[Data entries]
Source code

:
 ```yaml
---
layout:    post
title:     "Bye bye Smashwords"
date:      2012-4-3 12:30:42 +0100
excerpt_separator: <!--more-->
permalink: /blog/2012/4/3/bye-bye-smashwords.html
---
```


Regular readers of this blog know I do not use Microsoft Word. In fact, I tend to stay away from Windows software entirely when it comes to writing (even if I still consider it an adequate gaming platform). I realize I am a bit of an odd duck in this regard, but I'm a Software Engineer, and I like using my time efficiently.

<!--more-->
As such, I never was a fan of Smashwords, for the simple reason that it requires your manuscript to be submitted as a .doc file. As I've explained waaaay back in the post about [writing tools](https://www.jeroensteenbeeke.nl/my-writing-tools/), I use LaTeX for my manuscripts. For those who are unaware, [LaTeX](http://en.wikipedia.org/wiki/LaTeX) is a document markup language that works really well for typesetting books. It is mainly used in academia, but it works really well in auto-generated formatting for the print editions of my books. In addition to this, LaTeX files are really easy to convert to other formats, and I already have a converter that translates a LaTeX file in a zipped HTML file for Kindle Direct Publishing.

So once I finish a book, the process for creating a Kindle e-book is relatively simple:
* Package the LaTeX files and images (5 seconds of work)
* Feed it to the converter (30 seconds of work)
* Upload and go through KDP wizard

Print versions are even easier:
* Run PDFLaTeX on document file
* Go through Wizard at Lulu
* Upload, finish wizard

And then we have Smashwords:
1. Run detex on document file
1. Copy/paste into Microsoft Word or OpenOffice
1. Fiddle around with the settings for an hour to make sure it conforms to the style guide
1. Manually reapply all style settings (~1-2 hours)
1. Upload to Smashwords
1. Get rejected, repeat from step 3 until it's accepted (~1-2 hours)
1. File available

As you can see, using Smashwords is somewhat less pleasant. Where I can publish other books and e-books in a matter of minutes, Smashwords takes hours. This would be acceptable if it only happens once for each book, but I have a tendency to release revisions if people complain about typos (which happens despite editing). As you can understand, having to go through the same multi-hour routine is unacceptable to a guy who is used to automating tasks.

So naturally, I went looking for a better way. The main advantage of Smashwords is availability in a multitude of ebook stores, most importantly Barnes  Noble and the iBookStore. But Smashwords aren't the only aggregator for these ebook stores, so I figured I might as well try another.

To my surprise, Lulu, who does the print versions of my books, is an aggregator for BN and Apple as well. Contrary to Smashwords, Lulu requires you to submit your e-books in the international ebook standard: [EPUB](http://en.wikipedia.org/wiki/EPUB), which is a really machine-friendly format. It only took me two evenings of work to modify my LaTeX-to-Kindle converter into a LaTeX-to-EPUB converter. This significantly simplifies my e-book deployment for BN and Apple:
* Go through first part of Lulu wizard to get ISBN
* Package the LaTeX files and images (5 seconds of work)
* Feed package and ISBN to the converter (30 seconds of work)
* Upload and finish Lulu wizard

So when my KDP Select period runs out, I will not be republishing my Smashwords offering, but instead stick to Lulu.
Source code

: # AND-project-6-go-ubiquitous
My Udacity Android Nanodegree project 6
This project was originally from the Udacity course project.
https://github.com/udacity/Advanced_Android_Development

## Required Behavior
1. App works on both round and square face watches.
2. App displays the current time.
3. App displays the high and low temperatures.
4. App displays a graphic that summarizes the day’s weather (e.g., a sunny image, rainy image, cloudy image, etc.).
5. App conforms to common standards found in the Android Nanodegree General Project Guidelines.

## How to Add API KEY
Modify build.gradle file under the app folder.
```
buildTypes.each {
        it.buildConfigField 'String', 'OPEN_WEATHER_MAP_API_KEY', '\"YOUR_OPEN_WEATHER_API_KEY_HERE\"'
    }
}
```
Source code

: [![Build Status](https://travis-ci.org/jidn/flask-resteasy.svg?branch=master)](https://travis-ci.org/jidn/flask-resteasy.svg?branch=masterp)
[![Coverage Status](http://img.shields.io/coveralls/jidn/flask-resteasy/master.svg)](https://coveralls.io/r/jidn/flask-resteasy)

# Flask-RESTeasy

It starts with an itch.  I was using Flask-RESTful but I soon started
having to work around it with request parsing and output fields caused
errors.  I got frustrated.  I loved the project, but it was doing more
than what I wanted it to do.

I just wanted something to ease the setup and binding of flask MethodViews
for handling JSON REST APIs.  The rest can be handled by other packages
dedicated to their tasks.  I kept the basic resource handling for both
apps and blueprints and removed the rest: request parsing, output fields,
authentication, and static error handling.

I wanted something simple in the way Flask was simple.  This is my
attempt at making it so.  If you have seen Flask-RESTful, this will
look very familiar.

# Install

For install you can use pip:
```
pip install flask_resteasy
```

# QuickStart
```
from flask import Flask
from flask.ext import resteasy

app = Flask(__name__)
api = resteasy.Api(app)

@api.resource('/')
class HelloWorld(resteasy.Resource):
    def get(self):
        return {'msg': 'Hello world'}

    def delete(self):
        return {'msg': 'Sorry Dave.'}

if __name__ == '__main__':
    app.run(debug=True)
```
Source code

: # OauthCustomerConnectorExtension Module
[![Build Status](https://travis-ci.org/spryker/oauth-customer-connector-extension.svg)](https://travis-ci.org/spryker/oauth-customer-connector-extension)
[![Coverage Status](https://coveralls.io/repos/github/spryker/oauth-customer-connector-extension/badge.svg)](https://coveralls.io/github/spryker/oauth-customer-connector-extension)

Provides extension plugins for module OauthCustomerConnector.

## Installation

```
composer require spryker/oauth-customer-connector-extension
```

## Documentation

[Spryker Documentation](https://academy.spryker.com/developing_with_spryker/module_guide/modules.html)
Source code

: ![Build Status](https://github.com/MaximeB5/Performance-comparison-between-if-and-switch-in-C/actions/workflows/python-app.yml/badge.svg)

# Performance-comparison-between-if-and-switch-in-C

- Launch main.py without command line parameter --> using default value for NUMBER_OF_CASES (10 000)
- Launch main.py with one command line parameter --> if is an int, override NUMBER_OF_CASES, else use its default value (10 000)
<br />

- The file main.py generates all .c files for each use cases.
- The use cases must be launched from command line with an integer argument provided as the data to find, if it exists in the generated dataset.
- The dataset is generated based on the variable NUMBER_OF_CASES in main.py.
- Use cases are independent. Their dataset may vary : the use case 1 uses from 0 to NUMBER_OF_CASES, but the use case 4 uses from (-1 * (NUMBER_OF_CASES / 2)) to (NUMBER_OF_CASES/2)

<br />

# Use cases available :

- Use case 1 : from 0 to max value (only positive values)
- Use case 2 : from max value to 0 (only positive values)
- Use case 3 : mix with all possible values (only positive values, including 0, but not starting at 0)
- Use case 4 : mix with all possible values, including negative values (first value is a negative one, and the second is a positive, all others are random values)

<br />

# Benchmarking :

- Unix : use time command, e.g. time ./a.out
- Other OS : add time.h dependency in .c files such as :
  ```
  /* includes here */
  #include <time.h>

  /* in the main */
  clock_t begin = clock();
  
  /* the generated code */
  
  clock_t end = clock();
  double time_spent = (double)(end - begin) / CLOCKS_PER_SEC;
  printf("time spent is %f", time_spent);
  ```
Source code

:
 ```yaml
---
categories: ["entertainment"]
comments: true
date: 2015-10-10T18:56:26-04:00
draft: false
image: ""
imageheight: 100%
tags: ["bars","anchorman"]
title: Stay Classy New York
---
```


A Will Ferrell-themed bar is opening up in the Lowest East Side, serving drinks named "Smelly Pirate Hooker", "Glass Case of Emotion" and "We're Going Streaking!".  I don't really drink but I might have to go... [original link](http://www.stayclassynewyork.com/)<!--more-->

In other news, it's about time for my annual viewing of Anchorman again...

BRIEF: All the lines above must appear again in the answer, word for word.

SOLUTION TO THE PROBLEM:
Source code

:
 ```yaml
---
layout:    post
title:     "Bye bye Smashwords"
date:      2012-4-3 12:30:42 +0100
excerpt_separator: <!--more-->
permalink: /blog/2012/4/3/bye-bye-smashwords.html
---
```


Regular readers of this blog know I do not use Microsoft Word. In fact, I tend to stay away from Windows software entirely when it comes to writing (even if I still consider it an adequate gaming platform). I realize I am a bit of an odd duck in this regard, but I'm a Software Engineer, and I like using my time efficiently.

<!--more-->
As such, I never was a fan of Smashwords, for the simple reason that it requires your manuscript to be submitted as a .doc file. As I've explained waaaay back in the post about [writing tools](https://www.jeroensteenbeeke.nl/my-writing-tools/), I use LaTeX for my manuscripts. For those who are unaware, [LaTeX](http://en.wikipedia.org/wiki/LaTeX) is a document markup language that works really well for typesetting books. It is mainly used in academia, but it works really well in auto-generated formatting for the print editions of my books. In addition to this, LaTeX files are really easy to convert to other formats, and I already have a converter that translates a LaTeX file in a zipped HTML file for Kindle Direct Publishing.

So once I finish a book, the process for creating a Kindle e-book is relatively simple:
* Package the LaTeX files and images (5 seconds of work)
* Feed it to the converter (30 seconds of work)
* Upload and go through KDP wizard

Print versions are even easier:
* Run PDFLaTeX on document file
* Go through Wizard at Lulu
* Upload, finish wizard

And then we have Smashwords:
1. Run detex on document file
1. Copy/paste into Microsoft Word or OpenOffice
1. Fiddle around with the settings for an hour to make sure it conforms to the style guide
1. Manually reapply all style settings (~1-2 hours)
1. Upload to Smashwords
1. Get rejected, repeat from step 3 until it's accepted (~1-2 hours)
1. File available

As you can see, using Smashwords is somewhat less pleasant. Where I can publish other books and e-books in a matter of minutes, Smashwords takes hours. This would be acceptable if it only happens once for each book, but I have a tendency to release revisions if people complain about typos (which happens despite editing). As you can understand, having to go through the same multi-hour routine is unacceptable to a guy who is used to automating tasks.

So naturally, I went looking for a better way. The main advantage of Smashwords is availability in a multitude of ebook stores, most importantly Barnes  Noble and the iBookStore. But Smashwords aren't the only aggregator for these ebook stores, so I figured I might as well try another.

To my surprise, Lulu, who does the print versions of my books, is an aggregator for BN and Apple as well. Contrary to Smashwords, Lulu requires you to submit your e-books in the international ebook standard: [EPUB](http://en.wikipedia.org/wiki/EPUB), which is a really machine-friendly format. It only took me two evenings of work to modify my LaTeX-to-Kindle converter into a LaTeX-to-EPUB converter. This significantly simplifies my e-book deployment for BN and Apple:
* Go through first part of Lulu wizard to get ISBN
* Package the LaTeX files and images (5 seconds of work)
* Feed package and ISBN to the converter (30 seconds of work)
* Upload and finish Lulu wizard

So when my KDP Select period runs out, I will not be republishing my Smashwords offering, but instead stick to Lulu.
Source code

: # AND-project-6-go-ubiquitous
My Udacity Android Nanodegree project 6
This project was originally from the Udacity course project.
https://github.com/udacity/Advanced_Android_Development

## Required Behavior
1. App works on both round and square face watches.
2. App displays the current time.
3. App displays the high and low temperatures.
4. App displays a graphic that summarizes the day’s weather (e.g., a sunny image, rainy image, cloudy image, etc.).
5. App conforms to common standards found in the Android Nanodegree General Project Guidelines.

## How to Add API KEY
Modify build.gradle file under the app folder.
```
buildTypes.each {
        it.buildConfigField 'String', 'OPEN_WEATHER_MAP_API_KEY', '\"YOUR_OPEN_WEATHER_API_KEY_HERE\"'
    }
}
```
Source code

: [![Build Status](https://travis-ci.org/jidn/flask-resteasy.svg?branch=master)](https://travis-ci.org/jidn/flask-resteasy.svg?branch=masterp)
[![Coverage Status](http://img.shields.io/coveralls/jidn/flask-resteasy/master.svg)](https://coveralls.io/r/jidn/flask-resteasy)

# Flask-RESTeasy

It starts with an itch.  I was using Flask-RESTful but I soon started
having to work around it with request parsing and output fields caused
errors.  I got frustrated.  I loved the project, but it was doing more
than what I wanted it to do.

I just wanted something to ease the setup and binding of flask MethodViews
for handling JSON REST APIs.  The rest can be handled by other packages
dedicated to their tasks.  I kept the basic resource handling for both
apps and blueprints and removed the rest: request parsing, output fields,
authentication, and static error handling.

I wanted something simple in the way Flask was simple.  This is my
attempt at making it so.  If you have seen Flask-RESTful, this will
look very familiar.

# Install

For install you can use pip:
```
pip install flask_resteasy
```

# QuickStart
```
from flask import Flask
from flask.ext import resteasy

app = Flask(__name__)
api = resteasy.Api(app)

@api.resource('/')
class HelloWorld(resteasy.Resource):
    def get(self):
        return {'msg': 'Hello world'}

    def delete(self):
        return {'msg': 'Sorry Dave.'}

if __name__ == '__main__':
    app.run(debug=True)
```
Source code

: # OauthCustomerConnectorExtension Module
[![Build Status](https://travis-ci.org/spryker/oauth-customer-connector-extension.svg)](https://travis-ci.org/spryker/oauth-customer-connector-extension)
[![Coverage Status](https://coveralls.io/repos/github/spryker/oauth-customer-connector-extension/badge.svg)](https://coveralls.io/github/spryker/oauth-customer-connector-extension)

Provides extension plugins for module OauthCustomerConnector.

## Installation

```
composer require spryker/oauth-customer-connector-extension
```

## Documentation

[Spryker Documentation](https://academy.spryker.com/developing_with_spryker/module_guide/modules.html)
Source code

: ![Build Status](https://github.com/MaximeB5/Performance-comparison-between-if-and-switch-in-C/actions/workflows/python-app.yml/badge.svg)

# Performance-comparison-between-if-and-switch-in-C

- Launch main.py without command line parameter --> using default value for NUMBER_OF_CASES (10 000)
- Launch main.py with one command line parameter --> if is an int, override NUMBER_OF_CASES, else use its default value (10 000)
<br />

- The file main.py generates all .c files for each use cases.
- The use cases must be launched from command line with an integer argument provided as the data to find, if it exists in the generated dataset.
- The dataset is generated based on the variable NUMBER_OF_CASES in main.py.
- Use cases are independent. Their dataset may vary : the use case 1 uses from 0 to NUMBER_OF_CASES, but the use case 4 uses from (-1 * (NUMBER_OF_CASES / 2)) to (NUMBER_OF_CASES/2)

<br />

# Use cases available :

- Use case 1 : from 0 to max value (only positive values)
- Use case 2 : from max value to 0 (only positive values)
- Use case 3 : mix with all possible values (only positive values, including 0, but not starting at 0)
- Use case 4 : mix with all possible values, including negative values (first value is a negative one, and the second is a positive, all others are random values)

<br />

# Benchmarking :

- Unix : use time command, e.g. time ./a.out
- Other OS : add time.h dependency in .c files such as :
  ```
  /* includes here */
  #include <time.h>

  /* in the main */
  clock_t begin = clock();
  
  /* the generated code */
  
  clock_t end = clock();
  double time_spent = (double)(end - begin) / CLOCKS_PER_SEC;
  printf("time spent is %f", time_spent);
  ```
Source code

:
 ```yaml
---
categories: ["entertainment"]
comments: true
date: 2015-10-10T18:56:26-04:00
draft: false
image: ""
imageheight: 100%
tags: ["bars","anchorman"]
title: Stay Classy New York
---
```


A Will Ferrell-themed bar is opening up in the Lowest East Side, serving drinks named "Smelly Pirate Hooker", "Glass Case of Emotion" and "We're Going Streaking!".  I don't really drink but I might have to go... [original link](http://www.stayclassynewyork.com/)<!--more-->

In other news, it's about time for my annual viewing of Anchorman again...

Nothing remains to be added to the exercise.